1) stock - depending on the year of trans may or may not be heat treated, rated by Borg-Warner at 375 ft-lbs;

2) aftermarket hardened - this is what 90% of vendors sell as their "billet" shaft, it is really a stock GM/Borg-Warner shaft which has been further cryogenically hardened and rated at around 550 ft-lbs;

3) billet - shaft cut from a round 4340 billet on a CNC lathe, sent out for heat/cryo hardening, then finish-ground to final dimensions; I have only located these from Chris Kokonis (CK Performance) and when I asked him how strong they were he just told me "you won't break it" :D At $490 a bargain IMO but they are made to order so availability is always an issue. I'm getting one next week so we'll see from there how it does.
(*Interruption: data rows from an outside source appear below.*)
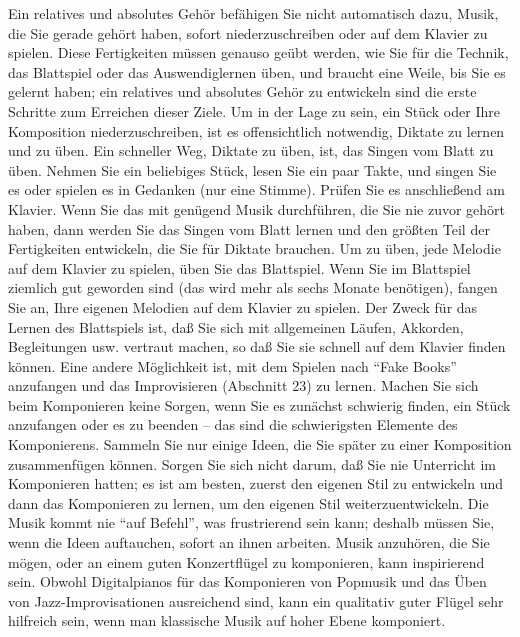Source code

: Ein relatives und absolutes Gehör befähigen Sie nicht automatisch dazu, Musik, die Sie gerade gehört haben, sofort niederzuschreiben oder auf dem Klavier zu spielen.
Diese Fertigkeiten müssen genauso geübt werden, wie Sie für die Technik, das Blattspiel oder das Auswendiglernen üben, und braucht eine Weile, bis Sie es gelernt haben; ein relatives und absolutes Gehör zu entwickeln sind die erste Schritte zum Erreichen dieser Ziele.
Um in der Lage zu sein, ein Stück oder Ihre Komposition niederzuschreiben, ist es offensichtlich notwendig, Diktate zu lernen und zu üben.
Ein schneller Weg, Diktate zu üben, ist, das Singen vom Blatt zu üben.
Nehmen Sie ein beliebiges Stück, lesen Sie ein paar Takte, und singen Sie es oder spielen es in Gedanken (nur eine Stimme).
Prüfen Sie es anschließend am Klavier.
Wenn Sie das mit genügend Musik durchführen, die Sie nie zuvor gehört haben, dann werden Sie das Singen vom Blatt lernen und den größten Teil der Fertigkeiten entwickeln, die Sie für Diktate brauchen.
Um zu üben, jede Melodie auf dem Klavier zu spielen, üben Sie das Blattspiel.
Wenn Sie im Blattspiel ziemlich gut geworden sind (das wird mehr als sechs Monate benötigen), fangen Sie an, Ihre eigenen Melodien auf dem Klavier zu spielen.
Der Zweck für das Lernen des Blattspiels ist, daß Sie sich mit allgemeinen Läufen, Akkorden, Begleitungen usw. vertraut machen, so daß Sie sie schnell auf dem Klavier finden können.
Eine andere Möglichkeit ist, mit dem Spielen nach \enquote{Fake Books} anzufangen und das Improvisieren (Abschnitt 23) zu lernen.
Machen Sie sich beim Komponieren keine Sorgen, wenn Sie es zunächst schwierig finden, ein Stück anzufangen oder es zu beenden -- das sind die schwierigsten Elemente des Komponierens.
Sammeln Sie nur einige Ideen, die Sie später zu einer Komposition zusammenfügen können.
Sorgen Sie sich nicht darum, daß Sie nie Unterricht im Komponieren hatten; es ist am besten, zuerst den eigenen Stil zu entwickeln und dann das Komponieren zu lernen, um den eigenen Stil weiterzuentwickeln.
Die Musik kommt nie \enquote{auf Befehl}, was frustrierend sein kann; deshalb müssen Sie, wenn die Ideen auftauchen, sofort an ihnen arbeiten.
Musik anzuhören, die Sie mögen, oder an einem guten Konzertflügel zu komponieren, kann inspirierend sein.
Obwohl Digitalpianos für das Komponieren von Popmusik und das Üben von Jazz-Improvisationen ausreichend sind, kann ein qualitativ guter Flügel sehr hilfreich sein, wenn man klassische Musik auf hoher Ebene komponiert.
I have it on reliable word that BenKey has been using Chris Kokonis' parts in his tranny, remember he has a 413...

 

Factoid - the output shaft on 2WD trucks has a better service record because it is a couple inches longer, so it twists more than the 4WD shaft without breaking.

 

CK also sells a reinforced input drum, and there is also a reinforced input drum called the Torque Drive (PATC); they are much improved but still you cannot have a bang shift with them or it just work-hardens the splines and it WILL fail in time (mine did).

 

Mr. P.

Edited by Mr. P. (see edit history)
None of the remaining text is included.